Abstract

To evaluate the effect of discordant empirical therapy on outcome in bacteremic pneumococcal community-acquired pneumonia. Prospective observational study. A 600-bed teaching hospital with a reference area of 400,000 inhabitants. All patients aged > or =18 yrs with a diagnosis of community-acquired pneumonia whose blood cultures, obtained within the first 48 hrs of hospitalization, demonstrated growth of Streptococcus pneumoniae were included in the study. Discordant therapy was defined as failure to administer an antibiotic with in vitro activity against the isolated strain within 24 hrs of hospital admission. The 2002 breakpoints recommended for respiratory infections by the National Committee for Clinical Laboratory Standards were used to classify therapy. A total of 100 patients with bacteremic pneumococcal pneumonia were identified. Penicillin- and macrolide-resistant strains were identified in 29 and 18 cases, respectively. Only two strains had minimum inhibitory concentrations of >2 microg/mL for cephalosporins. Discordant therapy was documented in ten patients, five of whom died. Mortality in patients receiving concordant therapy was 14% (13 of 90). Nursing home residence (odds ratio [OR] = 14.8) and immunocompromise (OR = 11.5) were independently (p <.05) associated with discordant therapy.
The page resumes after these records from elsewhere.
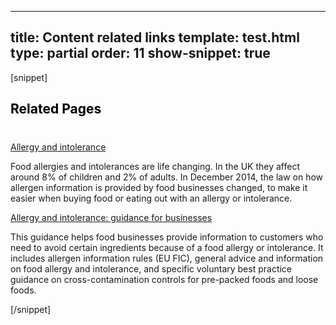 ---
title: Content related links
template: test.html
type: partial
order: 11
show-snippet: true
------------------
[snippet]
<!--content related links-->
<div class="wrapper content--related-border">
    <div class="col-wrap content--related-background">
        <div class="col col--fluid-3">
            <h2 style="color: black">Related Pages</h2>
        </div>
        <div class="col col--fluid-8" style="margin-top: 40px;">
            <div>
                <a href="https://www.food.gov.uk/science/allergy-intolerance">Allergy and intolerance</a>
                <p>Food allergies and intolerances are life changing. In the UK they affect around 8% of
                    children and 2% of adults. In December 2014, the law on how allergen information is provided
                    by food businesses changed, to make it easier when buying food or eating out with an allergy
                    or intolerance.</p>
            </div>
            <div>
                <a href="https://www.food.gov.uk/science/allergy-intolerance">Allergy and intolerance: guidance
                    for businesses</a>
                <p>This guidance helps food businesses provide information to customers who need to avoid
                    certain ingredients because of a food allergy or intolerance. It includes allergen
                    information rules (EU FIC), general advice and information on food allergy and intolerance,
                    and specific voluntary best practice guidance on cross-contamination controls for pre-packed
                    foods and loose foods.</p>
            </div>
        </div>
    </div>
</div>
[/snippet]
Risk of discordant therapy was significantly higher (p <.05) when empirical therapy did not include cefotaxime or ceftriaxone (OR = 10.4). Discordant therapy (OR = 27.3), multilobar involvement (OR = 14.2), underlying chronic obstructive pulmonary disease (OR = 9.1), and hospitalization during the previous 12 wks (OR = 7.9) were independently associated (p <.05) with death. The excess mortality for initial discordant therapy was estimated to be 35.6% (95% confidence interval, 3.73-67.4). Survival in patients with bacteremic community-acquired pneumococcal pneumonia can be improved by avoiding suboptimal therapy. Using the 2002 breakpoints, it is very unlikely that discordant therapy would be given with ceftriaxone or cefotaxime. Clinical outcome is worse in those patients receiving antimicrobial therapy that in vitro testing suggests would be ineffective.